Alfred looked up from where he was untying his shoelace. "I know what that means now! And don't get mad at me, I'm trying to help you!"
Matthew rolled his eyes, "I wasn't talking to you, Al. Calm down." He groaned as his calf muscle stung from the position he was in. "Hurry up!"
"I'm going as fast as I can!" Alfred stuck a tongue out of his mouth, biting down hard enough to draw blood as he finally managed to untangle the pesky lace. "Got it!"
Matthew sprung out, crying out in pain as he put weight on his foot. Alfred turned, already reaching the door. "Mattie! You okay?"
He grimaced and nodded, reapplying pressure until he felt the pain somewhat numbed. "Yeah, I'm fine. Keep running!"
Alfred nodded, throwing another glance into the empty barn before slamming the door shut behind his brother.
It was never opened again.
5 years later
Alfred hated the taste of alcohol, but he loved the atmosphere of a bar. It was an affliction. He had gotten a fake ID more as a rite of passage than from necessity when he turned sixteen. He had been nursing, or rather savoring, a scotch for over an hour as regulars mingled in and stragglers traipsed out.
Alfred looked up to see an albino looking down at him. He smiled and shook his head. "Your eyes, they're... interesting."
The bartender laughed, a strange hissing sound, before replying, "I'll take that as a compliment." (Alfred had no way of knowing the man took everything as a compliment.

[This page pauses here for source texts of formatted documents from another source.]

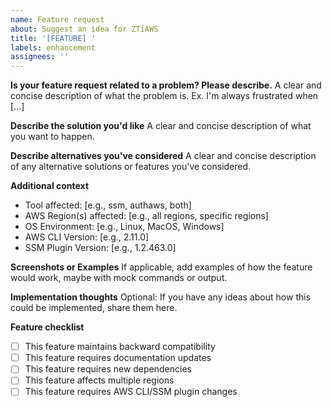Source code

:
 ```yaml
---
name: Feature request
about: Suggest an idea for ZTiAWS
title: '[FEATURE] '
labels: enhancement
assignees: ''
---
```

**Is your feature request related to a problem? Please describe.**
A clear and concise description of what the problem is. Ex. I'm always frustrated when [...]

**Describe the solution you'd like**
A clear and concise description of what you want to happen.

**Describe alternatives you've considered**
A clear and concise description of any alternative solutions or features you've considered.

**Additional context**
- Tool affected: [e.g., ssm, authaws, both]
- AWS Region(s) affected: [e.g., all regions, specific regions]
- OS Environment: [e.g., Linux, MacOS, Windows]
- AWS CLI Version: [e.g., 2.11.0]
- SSM Plugin Version: [e.g., 1.2.463.0]

**Screenshots or Examples**
If applicable, add examples of how the feature would work, maybe with mock commands or output.

**Implementation thoughts**
Optional: If you have any ideas about how this could be implemented, share them here.

**Feature checklist**
- [ ] This feature maintains backward compatibility
- [ ] This feature requires documentation updates
- [ ] This feature requires new dependencies
- [ ] This feature affects multiple regions
- [ ] This feature requires AWS CLI/SSM plugin changes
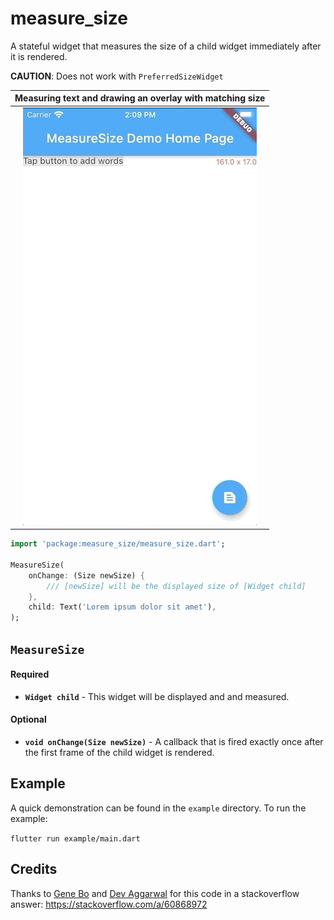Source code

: # measure_size

A stateful widget that measures the size of a child widget immediately after it is rendered.

__CAUTION__: Does not work with `PreferredSizeWidget`

| Measuring text and drawing an overlay with matching size |
|:--------------------------------------------------------:|
|![](demo.gif)                                             |


```dart
import 'package:measure_size/measure_size.dart';

MeasureSize(
    onChange: (Size newSize) {
        /// [newSize] will be the displayed size of [Widget child]
    },
    child: Text('Lorem ipsum dolor sit amet'),
);
```

## `MeasureSize`

#### __Required__
- **`Widget child`** - This widget will be displayed and and measured.

#### __Optional__
- **`void onChange(Size newSize)`** - A callback that is fired exactly once after the first frame of the child widget is rendered.

## Example

A quick demonstration can be found in the `example` directory. To run the example:

`flutter run example/main.dart`


## Credits
Thanks to [Gene Bo](https://stackoverflow.com/users/2162226/gene-bo) and [Dev Aggarwal](https://stackoverflow.com/users/7061265/dev-aggarwalTaken) for this code in a stackoverflow answer: https://stackoverflow.com/a/60868972
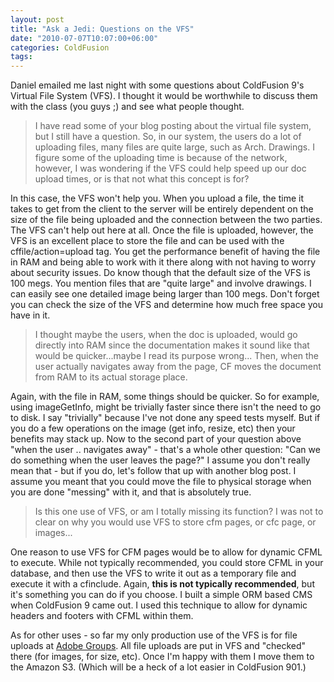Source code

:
 ```yaml
---
layout: post
title: "Ask a Jedi: Questions on the VFS"
date: "2010-07-07T10:07:00+06:00"
categories: ColdFusion 
tags: 
---
```


Daniel emailed me last night with some questions about ColdFusion 9's Virtual File System (VFS). I thought it would be worthwhile to discuss them with the class (you guys ;) and see what people thought.
<!--more-->
<blockquote>
I have read some of your blog posting about the virtual file system, but I still have a question. So, in our system, the users do a lot of uploading files, many files are quite large, such as Arch. Drawings. I figure some of the uploading time is because of the network, however, I was wondering if the VFS could help speed up our doc upload times, or is that not what this concept is for?
</blockquote>

<p>

In this case, the VFS won't help you. When you upload a file, the time it takes to get from the client to the server will be entirely dependent on the size of the file being uploaded and the connection between the two parties. The VFS can't help out here at all. Once the file is uploaded, however, the VFS is an excellent place to store the file and can be used with the cffile/action=upload tag. You get the performance benefit of having the file in RAM and being able to work with it there along with not having to worry about security issues. Do know though that the default size of the VFS is 100 megs. You mention files that are "quite large" and involve drawings. I can easily see one detailed image being larger than 100 megs. Don't forget you can check the size of the VFS and determine how much free space you have in it.

<blockquote>
I thought maybe the users, when the doc is uploaded, would go directly into RAM since the documentation makes it sound like that would be quicker...maybe I read its purpose wrong...
Then, when the user actually navigates away from the page, CF moves the document from RAM to its actual storage place.
</blockquote>

Again, with the file in RAM, some things should be quicker. So for example, using imageGetInfo, might be trivially faster since there isn't the need to go to disk. I say "trivially" because I've not done any speed tests myself. But if you do a few operations on the image (get info, resize, etc) then your benefits may stack up. Now to the second part of your question above "when the user .. navigates away" - that's a whole other question: "Can we do something when the user leaves the page?" I assume you don't really mean that - but if you do, let's follow that up with another blog post. I assume you meant that you could move the file to physical storage when you are done "messing" with it, and that is absolutely true.

<blockquote>
Is this one use of VFS, or am I totally missing its function? I was not to clear on why you would use VFS to store cfm pages, or cfc page, or images...
</blockquote>

One reason to use VFS for CFM pages would be to allow for dynamic CFML to execute. While not typically recommended, you could store CFML in your database, and then use the VFS to write it out as a temporary file and execute it with a cfinclude. Again, <b>this is not typically recommended</b>, but it's something you can do if you choose. I built a simple ORM based CMS when ColdFusion 9 came out. I used this technique to allow for dynamic headers and footers with CFML within them. 

As for other uses - so far my only production use of the VFS is for file uploads at <a href="http://groups.adobe.com">Adobe Groups</a>. All file uploads are put in VFS and "checked" there (for images, for size, etc). Once I'm happy with them I move them to the Amazon S3. (Which will be a heck of a lot easier in ColdFusion 901.)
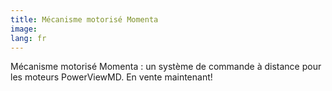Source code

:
```yaml
---
title: Mécanisme motorisé Momenta
image: 
lang: fr
---
```


Mécanisme motorisé Momenta : un système de commande à distance pour les moteurs PowerViewMD. En vente maintenant!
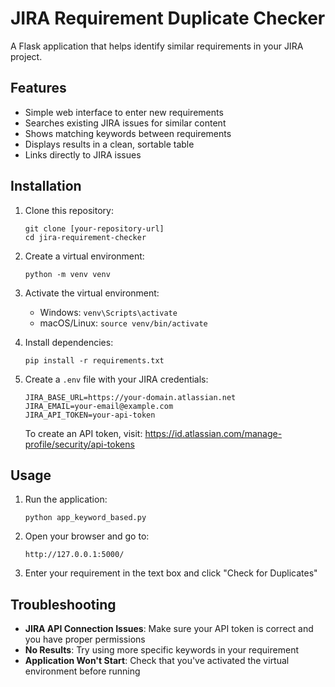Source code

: # JIRA Requirement Duplicate Checker

A Flask application that helps identify similar requirements in your JIRA project.

## Features

- Simple web interface to enter new requirements
- Searches existing JIRA issues for similar content
- Shows matching keywords between requirements
- Displays results in a clean, sortable table
- Links directly to JIRA issues

## Installation

1. Clone this repository:
   ```
   git clone [your-repository-url]
   cd jira-requirement-checker
   ```

2. Create a virtual environment:
   ```
   python -m venv venv
   ```

3. Activate the virtual environment:
   - Windows: `venv\Scripts\activate`
   - macOS/Linux: `source venv/bin/activate`

4. Install dependencies:
   ```
   pip install -r requirements.txt
   ```

5. Create a `.env` file with your JIRA credentials:
   ```
   JIRA_BASE_URL=https://your-domain.atlassian.net
   JIRA_EMAIL=your-email@example.com
   JIRA_API_TOKEN=your-api-token
   ```
   
   To create an API token, visit: https://id.atlassian.com/manage-profile/security/api-tokens

## Usage

1. Run the application:
   ```
   python app_keyword_based.py
   ```

2. Open your browser and go to:
   ```
   http://127.0.0.1:5000/
   ```

3. Enter your requirement in the text box and click "Check for Duplicates"

## Troubleshooting

- **JIRA API Connection Issues**: Make sure your API token is correct and you have proper permissions
- **No Results**: Try using more specific keywords in your requirement
- **Application Won't Start**: Check that you've activated the virtual environment before running
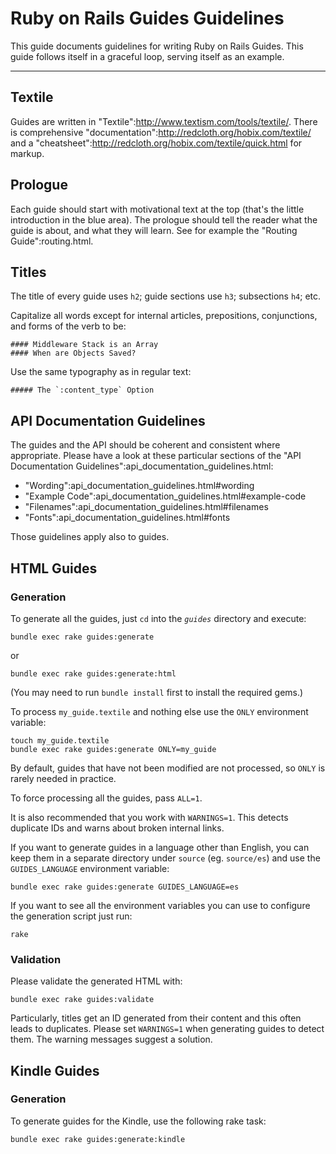 Ruby on Rails Guides Guidelines
===============================

This guide documents guidelines for writing Ruby on Rails Guides. This guide follows itself in a graceful loop, serving itself as an example.

--------------------------------------------------------------------------------

Textile
-------

Guides are written in "Textile":http://www.textism.com/tools/textile/. There is comprehensive "documentation":http://redcloth.org/hobix.com/textile/ and a "cheatsheet":http://redcloth.org/hobix.com/textile/quick.html for markup.

Prologue
--------

Each guide should start with motivational text at the top (that's the little introduction in the blue area). The prologue should tell the reader what the guide is about, and what they will learn. See for example the "Routing Guide":routing.html.

Titles
------

The title of every guide uses `h2`; guide sections use `h3`; subsections `h4`; etc.

Capitalize all words except for internal articles, prepositions, conjunctions, and forms of the verb to be:

```
#### Middleware Stack is an Array
#### When are Objects Saved?
```

Use the same typography as in regular text:

```
##### The `:content_type` Option
```

API Documentation Guidelines
----------------------------

The guides and the API should be coherent and consistent where appropriate. Please have a look at these particular sections of the "API Documentation Guidelines":api_documentation_guidelines.html:

* "Wording":api_documentation_guidelines.html#wording
* "Example Code":api_documentation_guidelines.html#example-code
* "Filenames":api_documentation_guidelines.html#filenames
* "Fonts":api_documentation_guidelines.html#fonts

Those guidelines apply also to guides.

HTML Guides
-----------

### Generation

To generate all the guides, just `cd` into the *`guides`* directory and execute:

```
bundle exec rake guides:generate
```

or

```
bundle exec rake guides:generate:html
```

(You may need to run `bundle install` first to install the required gems.)

To process `my_guide.textile` and nothing else use the `ONLY` environment variable:

```
touch my_guide.textile
bundle exec rake guides:generate ONLY=my_guide
```

By default, guides that have not been modified are not processed, so `ONLY` is rarely needed in practice.

To force processing all the guides, pass `ALL=1`.

It is also recommended that you work with `WARNINGS=1`. This detects duplicate IDs and warns about broken internal links.

If you want to generate guides in a language other than English, you can keep them in a separate directory under `source` (eg. `source/es`) and use the `GUIDES_LANGUAGE` environment variable:

```
bundle exec rake guides:generate GUIDES_LANGUAGE=es
```

If you want to see all the environment variables you can use to configure the generation script just run:

```
rake
```

### Validation

Please validate the generated HTML with:

```
bundle exec rake guides:validate
```

Particularly, titles get an ID generated from their content and this often leads to duplicates. Please set `WARNINGS=1` when generating guides to detect them. The warning messages suggest a solution.

Kindle Guides
-------------

### Generation

To generate guides for the Kindle, use the following rake task:

```
bundle exec rake guides:generate:kindle
```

"Not everyone would, but you make it work." Alfred replied with a grin.
"Kesesese, what can I say, I'm unique."
Alfred chuckled, before raising his glass and spinning to face the rest of the bar. "To being unique!" The rest of the bar cheered, and several beers were raised and a lot of liquid was sloshed, and Alfred felt his brother sidle into the seat next to him.
"Making strange cheers again, eh?"
Alfred laughed, winking in agreement. (He was weird like that. Mattie had long since gotten used to a wink being a confirmation not a contradiction.) The bartender turned to face the newcomer, recognition flashing across his face. "Birdie!"
"Mattie? You know him?"
Matthew restrained from rolling his eyes, waiting for the glass of impending inebriation. "I've told you about him. Gilbert, remember?"
Alfred turned and gave a cheery smile to the albino. "Hey Gil! I'm Al, Mattie's brother from another mother!"
Gil released his unusual laugh again, "Yeah, Mattie told me about you. He also told me you would say that."
"He says that literally every time he introduces me."
Alfred chuckled in embarrassment, rubbing the back of his neck. He glanced up at him again, a dangerous glint in his eye. "I'd be careful though Gil, with eyes like that," he smile.
"Someone might mistake you for a vampire."